In November 1996, the Paris Club creditor countries, in the framework of the initiative for "Heavily Indebted Poor Countries" (HIPC), accepted to raise the level of cancellation up to 80% for the poorest countries with the highest indebtedness. This measure goes with specific contributions of the multilateral institutions so that they also reduce the level of their claims on the concerned countries.

As of today, 5 countries have benefited from the Lyons terms . Lyon terms are no longer in current use within the Paris Club. The current use is limited to countries that had previously benefited from these terms but that have not reached their HIPC initiative's decision point yet.

2/ Description

2.1. Non-ODA credits were cancelled up to an 80% level (after possible topping-up). Creditors chose to implement the terms through one of the three following options:

- "debt reduction option" ("DR"): 80% of the claims treated were cancelled (after possible topping-up), the outstanding part being rescheduled at the appropriate market rate according to standard table "A1" (23 years repayment period including 6-year grace and progressive payments);

- "debt service reduction option" ("DSR"): the claims treated were rescheduled at a reduced interest rate according to standard table "E1" (40-year repayment period including 8-year grace and progressive payments);

- " capitalisation of moratorium interest option" ("CMI"): the claims treated were rescheduled at a reduced interest rate according to standard table "E2" (40-year repayment period including 8-year grace and progressive payments).

2.2. Concerning ODA credits, they were rescheduled at an interest rate at least as favourable as the original concessional interest rate applying to these loans, according to standard table "D2" (40 years with 16-year grace and progressive repayment).

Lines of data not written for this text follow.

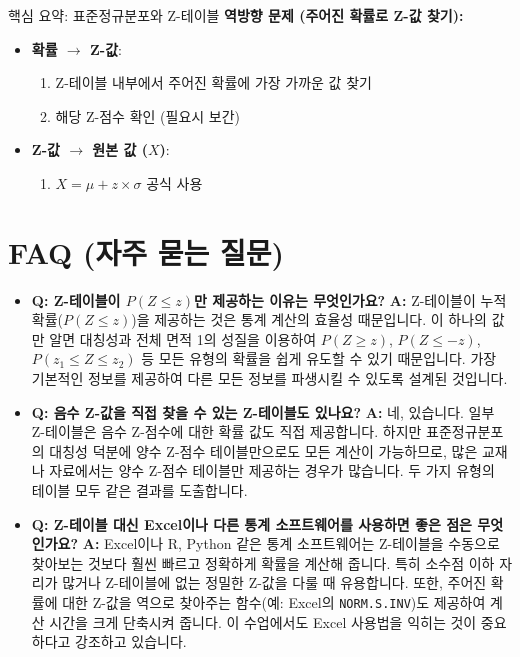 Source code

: \documentclass[11pt,a4paper]{article}
\begin{document}
\begin{summarybox}{핵심 요약: 표준정규분포와 Z-테이블}
\textbf{역방향 문제 (주어진 확률로 Z-값 찾기):}
\begin{itemize}
    \item \textbf{확률 $\rightarrow$ Z-값}:
        \begin{enumerate}
            \item Z-테이블 내부에서 주어진 확률에 가장 가까운 값 찾기
            \item 해당 Z-점수 확인 (필요시 보간)
        \end{enumerate}
    \item \textbf{Z-값 $\rightarrow$ 원본 값 ($X$)}:
        \begin{enumerate}
            \item $X = \mu + z \times \sigma$ 공식 사용
        \end{enumerate}
\end{itemize}
\end{summarybox}

\newpage
\section*{FAQ (자주 묻는 질문)}

\begin{itemize}
    \item \textbf{Q: Z-테이블이 $P(Z \le z)$만 제공하는 이유는 무엇인가요?}
    \textbf{A:} Z-테이블이 누적 확률($P(Z \le z)$)을 제공하는 것은 통계 계산의 효율성 때문입니다. 이 하나의 값만 알면 대칭성과 전체 면적 1의 성질을 이용하여 $P(Z \ge z)$, $P(Z \le -z)$, $P(z_1 \le Z \le z_2)$ 등 모든 유형의 확률을 쉽게 유도할 수 있기 때문입니다. 가장 기본적인 정보를 제공하여 다른 모든 정보를 파생시킬 수 있도록 설계된 것입니다.

    \item \textbf{Q: 음수 Z-값을 직접 찾을 수 있는 Z-테이블도 있나요?}
    \textbf{A:} 네, 있습니다. 일부 Z-테이블은 음수 Z-점수에 대한 확률 값도 직접 제공합니다. 하지만 표준정규분포의 대칭성 덕분에 양수 Z-점수 테이블만으로도 모든 계산이 가능하므로, 많은 교재나 자료에서는 양수 Z-점수 테이블만 제공하는 경우가 많습니다. 두 가지 유형의 테이블 모두 같은 결과를 도출합니다.

    \item \textbf{Q: Z-테이블 대신 Excel이나 다른 통계 소프트웨어를 사용하면 좋은 점은 무엇인가요?}
    \textbf{A:} Excel이나 R, Python 같은 통계 소프트웨어는 Z-테이블을 수동으로 찾아보는 것보다 훨씬 빠르고 정확하게 확률을 계산해 줍니다. 특히 소수점 이하 자리가 많거나 Z-테이블에 없는 정밀한 Z-값을 다룰 때 유용합니다. 또한, 주어진 확률에 대한 Z-값을 역으로 찾아주는 함수(예: Excel의 \texttt{NORM.S.INV})도 제공하여 계산 시간을 크게 단축시켜 줍니다. 이 수업에서도 Excel 사용법을 익히는 것이 중요하다고 강조하고 있습니다.
\end{itemize}
\end{document}
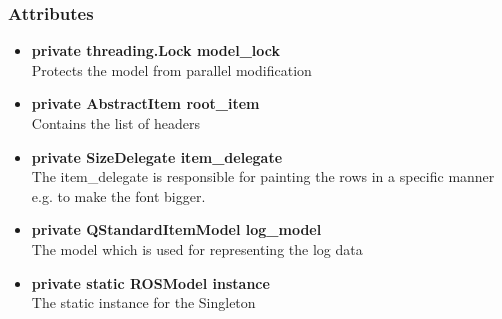 \subsubsection{Attributes}
\begin{itemize}
  \item \textbf{private threading.Lock model\_lock}\\ 
  Protects the model from parallel modification
  \item \textbf{private AbstractItem root\_item}\\
  Contains the list of headers
  \item \textbf{private SizeDelegate item\_delegate}\\
  The item\_delegate is responsible for painting the rows in a specific manner e.g. to make the font bigger.
  \item \textbf{private QStandardItemModel log\_model}\\ The model which is used for representing the log data
  \item \textbf{private static ROSModel instance}\\
   The static instance for the Singleton
   
\end{itemize}
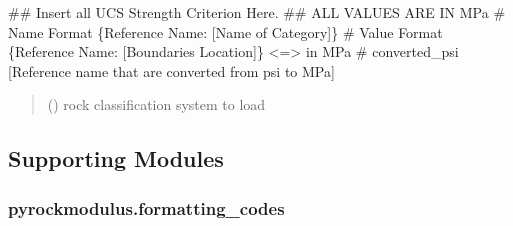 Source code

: \documentclass[letterpaper,10pt,english]{sphinxmanual}
\begin{document}
\begin{fulllineitems}
\label{\detokenize{pyrockmodulus:pyrockmodulus.rock_variables.ucs_strength_criteria}}
\pysigstartsignatures
{}
\pysigstopsignatures
\sphinxAtStartPar
\#\# Insert all UCS Strength Criterion Here.     \#\# ALL VALUES ARE IN MPa
\# Name Format \{Reference Name: {[}Name of Category{]}\}
\# Value Format \{Reference Name: {[}Boundaries Location{]}\}  \textless{}=\textgreater{} in MPa
\# converted\_psi {[}Reference name that are converted from psi to MPa{]}
\begin{quote}\begin{description}
\sphinxAtStartPar
{} () \textendash{} rock classification system to load

\sphinxAtStartPar


\sphinxAtStartPar


\end{description}\end{quote}

\end{fulllineitems}



\subsection{Supporting Modules}
\label{\detokenize{pyrockmodulus:supporting-modules}}

\subsubsection{pyrockmodulus.formatting\_codes}
\label{\detokenize{pyrockmodulus:module-pyrockmodulus.formatting_codes}}\label{\detokenize{pyrockmodulus:pyrockmodulus-formatting-codes}}
\end{document}
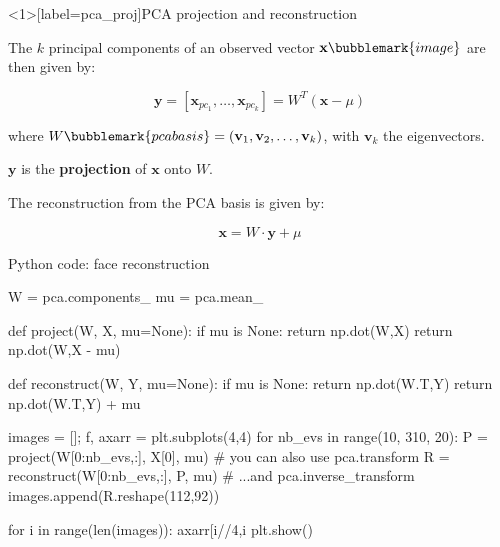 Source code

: \documentclass[compress]{beamer}
\begin{document}

\begin{frame}<1>[label=pca_proj]{PCA projection and reconstruction}

    The $k$ principal components of an observed vector
    $\mathbf{x}\bubblemark{image}$ are then given by:

    \[
        \mathbf{y} = [\mathbf{x}_{pc_1},\ldots,\mathbf{x}_{pc_k}] = W^{T} (\mathbf{x} - \mu)
    \]

    \vspace{2em}
    where $W\bubblemark{pcabasis} = (\mathbf{v}_{1}, \mathbf{v}_{2}, \ldots,
    \mathbf{v}_{k})$, with $\mathbf{v}_{k}$ the eigenvectors.

    $\mathbf{y}$ is the \textbf{projection} of $\mathbf{x}$ onto $W$.
    


    \pause
    The reconstruction from the PCA basis is given by:

    \[
        \mathbf{x} = W \cdot \mathbf{y} + \mu
    \]

\end{frame}




\begin{frame}[fragile]{Python code: face reconstruction}

\begin{pythoncode}
W = pca.components_
mu = pca.mean_

def project(W, X, mu=None):
    if mu is None:
        return np.dot(W,X)
    return np.dot(W,X - mu)

def reconstruct(W, Y, mu=None):
    if mu is None:
        return np.dot(W.T,Y)
    return np.dot(W.T,Y) + mu

images = []; f, axarr = plt.subplots(4,4)
for nb_evs in range(10, 310, 20):
    P = project(W[0:nb_evs,:], X[0], mu) # you can also use pca.transform
    R = reconstruct(W[0:nb_evs,:], P, mu) # ...and pca.inverse_transform
    images.append(R.reshape(112,92))

for i in range(len(images)):
    axarr[i//4,i%
plt.show()
\end{pythoncode}
\end{frame}
\end{document}
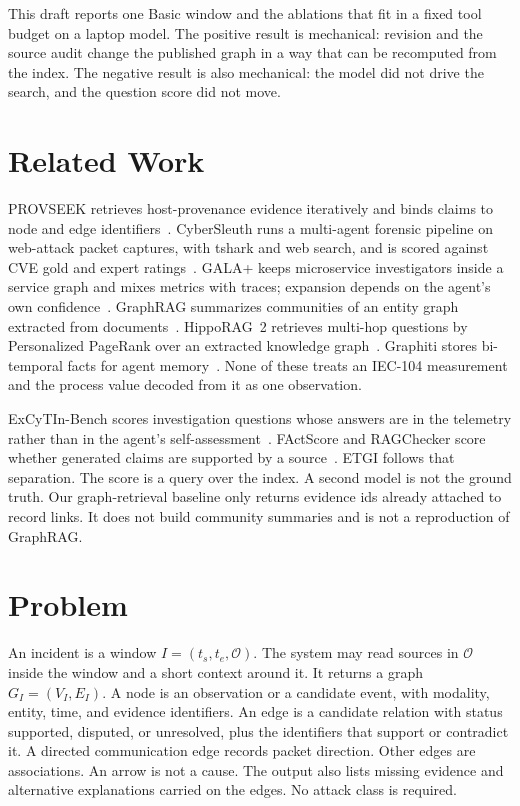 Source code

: \documentclass[conference]{IEEEtran}
\begin{document}
This draft reports one Basic window and the ablations that fit in a fixed tool budget on a laptop model.
The positive result is mechanical: revision and the source audit change the published graph in a way that can be recomputed from the index.
The negative result is also mechanical: the model did not drive the search, and the question score did not move.

\section{Related Work}
PROVSEEK retrieves host-provenance evidence iteratively and binds claims to node and edge identifiers~\cite{provseek}.
CyberSleuth runs a multi-agent forensic pipeline on web-attack packet captures, with tshark and web search, and is scored against CVE gold and expert ratings~\cite{cybersleuth}.
GALA+ keeps microservice investigators inside a service graph and mixes metrics with traces; expansion depends on the agent's own confidence~\cite{gala}.
GraphRAG summarizes communities of an entity graph extracted from documents~\cite{graphrag}.
HippoRAG~2 retrieves multi-hop questions by Personalized PageRank over an extracted knowledge graph~\cite{hipporag2}.
Graphiti stores bi-temporal facts for agent memory~\cite{zep}.
None of these treats an IEC-104 measurement and the process value decoded from it as one observation.

ExCyTIn-Bench scores investigation questions whose answers are in the telemetry rather than in the agent's self-assessment~\cite{excytin}.
FActScore and RAGChecker score whether generated claims are supported by a source~\cite{factscore,ragchecker}.
ETGI follows that separation.
The score is a query over the index.
A second model is not the ground truth.
Our graph-retrieval baseline only returns evidence ids already attached to record links.
It does not build community summaries and is not a reproduction of GraphRAG.

\section{Problem}
An incident is a window $I=(t_s,t_e,\mathcal{O})$.
The system may read sources in $\mathcal{O}$ inside the window and a short context around it.
It returns a graph $G_I=(V_I,E_I)$.
A node is an observation or a candidate event, with modality, entity, time, and evidence identifiers.
An edge is a candidate relation with status supported, disputed, or unresolved, plus the identifiers that support or contradict it.
A directed communication edge records packet direction.
Other edges are associations.
An arrow is not a cause.
The output also lists missing evidence and alternative explanations carried on the edges.
No attack class is required.
\end{document}
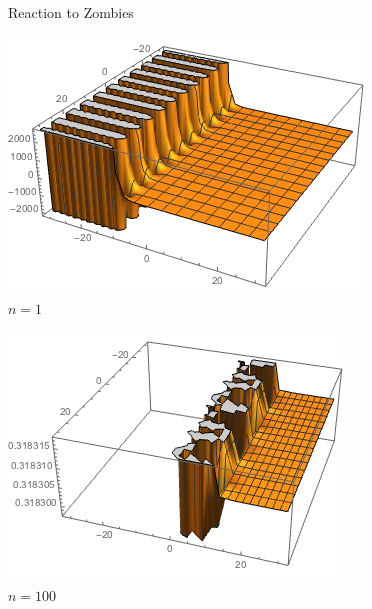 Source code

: \documentclass{beamer}
\begin{document}
\begin{frame}{Reaction to Zombies}
\begin{center}

\begin{minipage}{0.4\textwidth}
\includegraphics[scale=0.3]{heat_01}\\
$n=1$
\end{minipage}
\begin{minipage}{0.4\textwidth}
\pause\includegraphics[scale=0.3]{heat_02}\\
$n=100$
\end{minipage}


\end{center}
\end{frame}
\end{document}
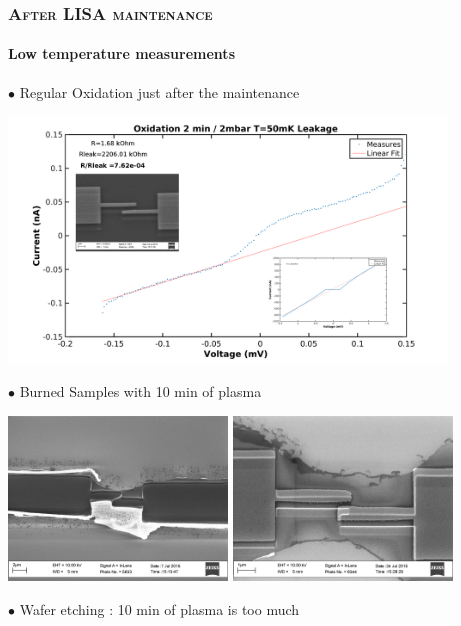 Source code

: \documentclass{beamer}
\begin{document}
    \begin{frame}[allowframebreaks]
        \frametitle{\textsc{After LISA maintenance}}
        \framesubtitle{Low temperature measurements}
        $\bullet$  Regular Oxidation just after the maintenance
        \vspace{0.3cm}
        
        \includegraphics[width=330pt]{AfterLISAOx.png}
        \vspace{1cm}
                       
        $\bullet$  Burned Samples with 10 min of plasma
        \vspace{0.5cm}
        
       \includegraphics[width=165pt]{Burned2.png}
       \includegraphics[width=165pt]{Burned1.png}
              
              \vspace{3cm}
              
       $\bullet$ Wafer etching : 10 min of plasma is too much
       \vspace{0.5cm}
       

\end{frame}
\end{document}
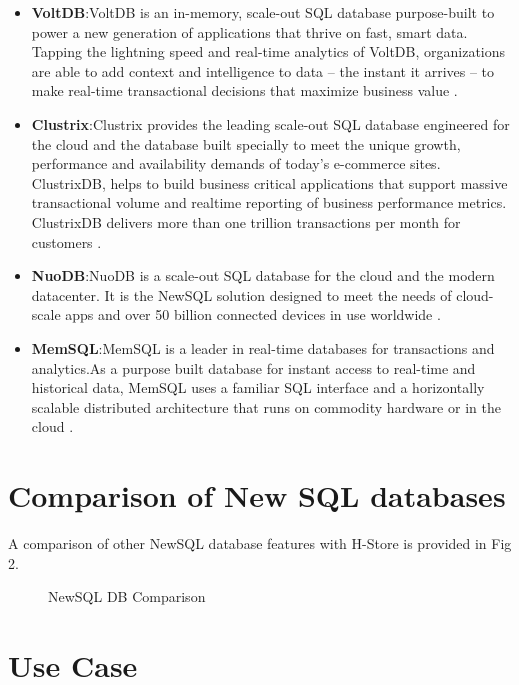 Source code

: \documentclass[9pt,twocolumn,twoside]{../../styles/osajnl}
\begin{document}
\begin{itemize}
\item \textbf{VoltDB}:VoltDB is an in-memory, scale-out SQL database purpose-built to power a new
generation of applications that thrive on fast, smart data. Tapping the lightning
speed and real-time analytics of VoltDB, organizations are able to add context
and intelligence to data – the instant it arrives – to make real-time transactional
decisions that maximize business value \cite{www-VoltDB}.

\item \textbf{Clustrix}:Clustrix provides the leading scale-out SQL database engineered for the cloud
and the database built specially to meet the unique growth, performance and
availability demands of today’s e-commerce sites. ClustrixDB, helps to build
business critical applications that support massive transactional volume and realtime
reporting of business performance metrics. ClustrixDB delivers more than
one trillion transactions per month for customers \cite{www-ClustrixDB}.

\item \textbf{NuoDB}:NuoDB is a scale-out SQL database for the cloud and the modern datacenter. It is
the NewSQL solution designed to meet the needs of cloud-scale apps and over
50 billion connected devices in use worldwide \cite{www-NuoDB}.

\item \textbf{MemSQL}:MemSQL is a leader in real-time databases for transactions and analytics.As a
purpose built database for instant access to real-time and historical data,
MemSQL uses a familiar SQL interface and a horizontally scalable distributed
architecture that runs on commodity hardware or in the cloud \cite{www-Memsql}.
\end{itemize}

\section{Comparison of New SQL databases}

A comparison of other NewSQL  database features with H-Store is provided in Fig 2.
\begin{figure}[]
\centering
\graphicspath{ {images/} }
\caption{NewSQL DB Comparison} \cite{pavlo16}
\label{fig:false-color}
\end{figure}


\section{Use Case}
 
\end{document}

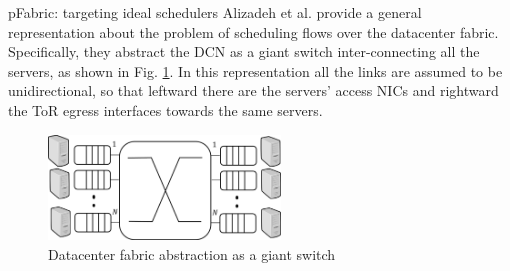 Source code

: \begin{subsection}{pFabric: targeting ideal schedulers}
Alizadeh et al. provide a general representation about the problem of scheduling flows over the datacenter fabric. Specifically, they abstract the DCN as a giant switch inter-connecting all the servers, as shown in Fig. \ref{fig:pfabricdcn}. In this representation all the links are assumed to be unidirectional, so that leftward there are the servers' access NICs and rightward the ToR egress interfaces towards the same servers.

\begin{figure}
	\centering
	\includegraphics[width=0.55\textwidth]{Chapter2/Figures/pfabricdcn}
	\caption{Datacenter fabric abstraction as a giant switch}
	\label{fig:pfabricdcn}
\end{figure}


\end{subsection}
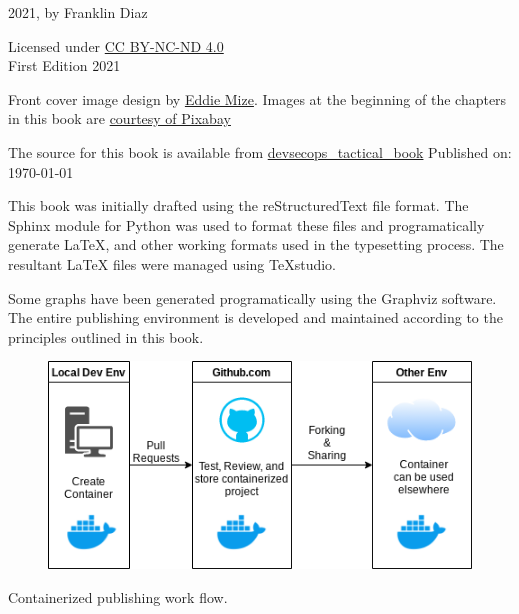 \justify
\textcopyright{} 2021, by Franklin Diaz

\justify
Licensed under \href{https://creativecommons.org/licenses/by-nc-nd/4.0/}{CC BY-NC-ND 4.0}
\vspace{5mm}\\
First Edition 2021

\justify
Front cover image design by {\href{https://www.linkedin.com/in/eddiemize/}{Eddie Mize}}.
Images at the beginning of the chapters in this book are
\href{https://pixabay.com/service/terms/#license}{courtesy of Pixabay}

\justify
The source for this book is available from 
{\href{https://github.com/thedevilsvoice/devsecops\_tactical\_book}{devsecops\_tactical\_book}}
\vspace{3mm}
Published on: \today

\justify
This book was initially drafted using the reStructuredText file format.
The Sphinx module for Python was used to format these files and programatically
generate LaTeX, and other working formats used in the typesetting process. The
resultant LaTeX files were managed using TeXstudio.

Some graphs have been generated programatically using the Graphviz software.
The entire publishing environment is developed and maintained according
to the principles outlined in this book.

\vspace{5mm}
\centering
\vspace{0mm}
\begin{figure}[!htb]
	\centering
	\includegraphics[scale=0.75]{../images/workflow.png}
\end{figure}
\vspace{2mm}
Containerized publishing work flow.

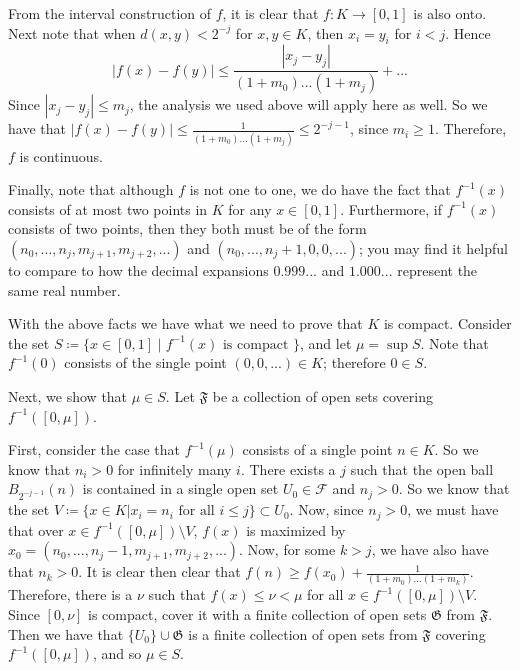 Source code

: From the interval construction of \(f\), it is clear that \(f: K \to [0, 1]\) is also onto. Next note that
when \(d(x, y) < 2^{-j}\) for \(x,y \in K\), then \(x_i = y_i\) for \(i < j\). Hence
\begin{equation}
|f(x) - f(y)| \leq \frac{|x_j - y_j|}{(1 + m_0)...(1 + m_j)} + ...
\end{equation} 
Since \(|x_j - y_j| \leq m_j\), the analysis we used above will apply here as well. So we have that
\(|f(x) - f(y)| \leq \frac{1}{(1 + m_0)...(1 + m_j)} \leq 2^{-j-1}\), since \(m_i \geq 1\). Therefore,
\(f\) is continuous.

Finally, note that although \(f\) is not one to one, we do have the fact that \(f^{-1}(x)\) consists of at most
two points in \(K\) for any \(x \in [0, 1]\). Furthermore, if \(f^{-1}(x)\) consists of two points, then
they both must be of the form \\
\((n_0, ..., n_j, m_{j+1}, m_{j+2}, ...)\) and \((n_0, ..., n_j + 1, 0, 0, ...)\);
you may find it helpful to compare to how the decimal expansions \(0.999...\) and \(1.000...\)
represent the same real number.

With the above facts we have what we need to prove that \(K\) is compact. Consider the set
\(S \coloneqq \{x \in [0, 1] \mid f^{-1}(x) \text{ is compact }\}\), and let \(\mu = \sup S\). Note that
\(f^{-1}(0)\) consists of the single point \((0,0,...)\in K\); therefore \(0 \in S\). 

Next, we show that \(\mu \in S\). Let \(\mathfrak F\) be a collection of open sets covering \(f^{-1}([0, \mu])\).

First, consider the case that \(f^{-1}(\mu)\) consists of a single point \(n \in K\). So we know that
\(n_i > 0\) for infinitely many \(i\). There exists a \(j\) such that the open ball \(B_{2^{-j-1}}(n)\) is
contained in a single open set \(U_0 \in \mathcal F\) and \(n_j > 0\). So we know that the set 
\(V \coloneqq \{x \in K | x_i = n_i \text{ for all } i\leq j\} \subset U_0\). Now, since \(n_j > 0\), we
must have that over \(x \in f^{-1}([0, \mu]) \setminus V\), \(f(x)\) is maximized by 
\(x_0 = (n_0, ..., n_j - 1, m_{j+1}, m_{j+2}, ...)\). Now, for some \(k > j\), we have also have that \(n_k > 0\).
It is clear then clear that \(f(n) \geq f(x_0) + \frac{1}{(1+m_0)...(1+m_k)}\). Therefore, there is a
\(\nu\) such that \(f(x) \leq \nu < \mu\) for all \(x \in f^{-1}([0, \mu]) \setminus V\).
Since \([0, \nu]\) is compact, cover it with a
finite collection of open sets \(\mathfrak G\) from \(\mathfrak F\). Then we have that
\(\{U_0\} \cup \mathfrak G\) is a finite collection of open sets from \(\mathfrak F\) covering
\(f^{-1}([0, \mu])\), and so \(\mu \in S\). 

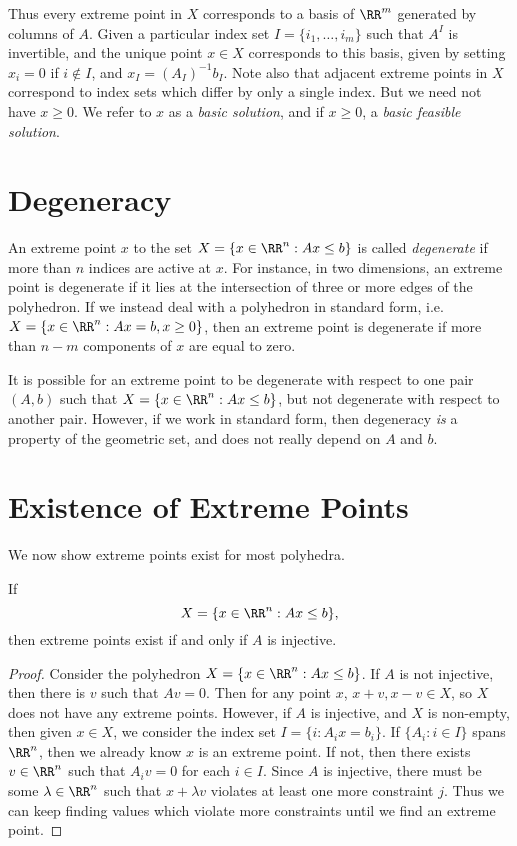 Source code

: Thus every extreme point in $X$ corresponds to a basis of $\RR^m$ generated by columns of $A$. Given a particular index set $I = \{ i_1, \dots, i_m \}$ such that $A^I$ is invertible, and the unique point $x \in X$ corresponds to this basis, given by setting $x_i = 0$ if $i \not \in I$, and $x_I = (A_I)^{-1}b_I$. Note also that adjacent extreme points in $X$ correspond to index sets which differ by only a single index. But we need not have $x \geq 0$. We refer to $x$ as a \emph{basic solution}, and if $x \geq 0$, a \emph{basic feasible solution}.

\section{Degeneracy}

An extreme point $x$ to the set $X = \{ x \in \RR^n: Ax \leq b \}$ is called \emph{degenerate} if more than $n$ indices are active at $x$. For instance, in two dimensions, an extreme point is degenerate if it lies at the intersection of three or more edges of the polyhedron. If we instead deal with a polyhedron in standard form, i.e. $X = \{ x \in \RR^n: Ax = b, x \geq 0 \}$, then an extreme point is degenerate if more than $n - m$ components of $x$ are equal to zero.

It is possible for an extreme point to be degenerate with respect to one pair $(A,b)$ such that $X = \{ x \in \RR^n: Ax \leq b \}$, but not degenerate with respect to another pair. However, if we work in standard form, then degeneracy \emph{is} a property of the geometric set, and does not really depend on $A$ and $b$.

\section{Existence of Extreme Points}

We now show extreme points exist for most polyhedra.

\begin{lemma}
    If
    \[ X = \{ x \in \RR^n: Ax \leq b \}, \]
    then extreme points exist if and only if $A$ is injective.
\end{lemma}
\begin{proof}
    Consider the polyhedron $X = \{ x \in \RR^n : Ax \leq b \}$. If $A$ is not injective, then there is $v$ such that $Av = 0$. Then for any point $x$, $x + v, x - v \in X$, so $X$ does not have any extreme points. However, if $A$ is injective, and $X$ is non-empty, then given $x \in X$, we consider the index set $I = \{ i : A_ix = b_i \}$. If $\{ A_i : i \in I \}$ spans $\RR^n$, then we already know $x$ is an extreme point. If not, then there exists $v \in \RR^n$ such that $A_i v = 0$ for each $i \in I$. Since $A$ is injective, there must be some $\lambda \in \RR^n$ such that $x + \lambda v$ violates at least one more constraint $j$. Thus we can keep finding values which violate more constraints until we find an extreme point.
\end{proof}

This rescheduling usually resulted in a reduction of the net present value of the claims, as the original concessional rate was smaller than the appropriate market rate. The reduction in the net present value varied on a case by case basis, depending on the original interest rate of the claims of each creditor on each debtor country. By contrast, the Paris Club rescheduling has a positive effect on the expected value of the ODA claims, as the creditors salvage value relative to the recovery of otherwise defaulted amounts.

2.3. Lyon terms also included the possibility for creditor countries to conduct, on a bilateral and voluntary basis, debt swaps with the debtor country.

These swap operations in principle could be carried out without limit on official development aid loans, and up to 20% of the outstanding amount or 15 up to 30 million DSR for non-ODA credits.

Paris Club Creditors and debtors regularly conduct a reporting to the Paris Club Secretariat of the debt swaps conducted.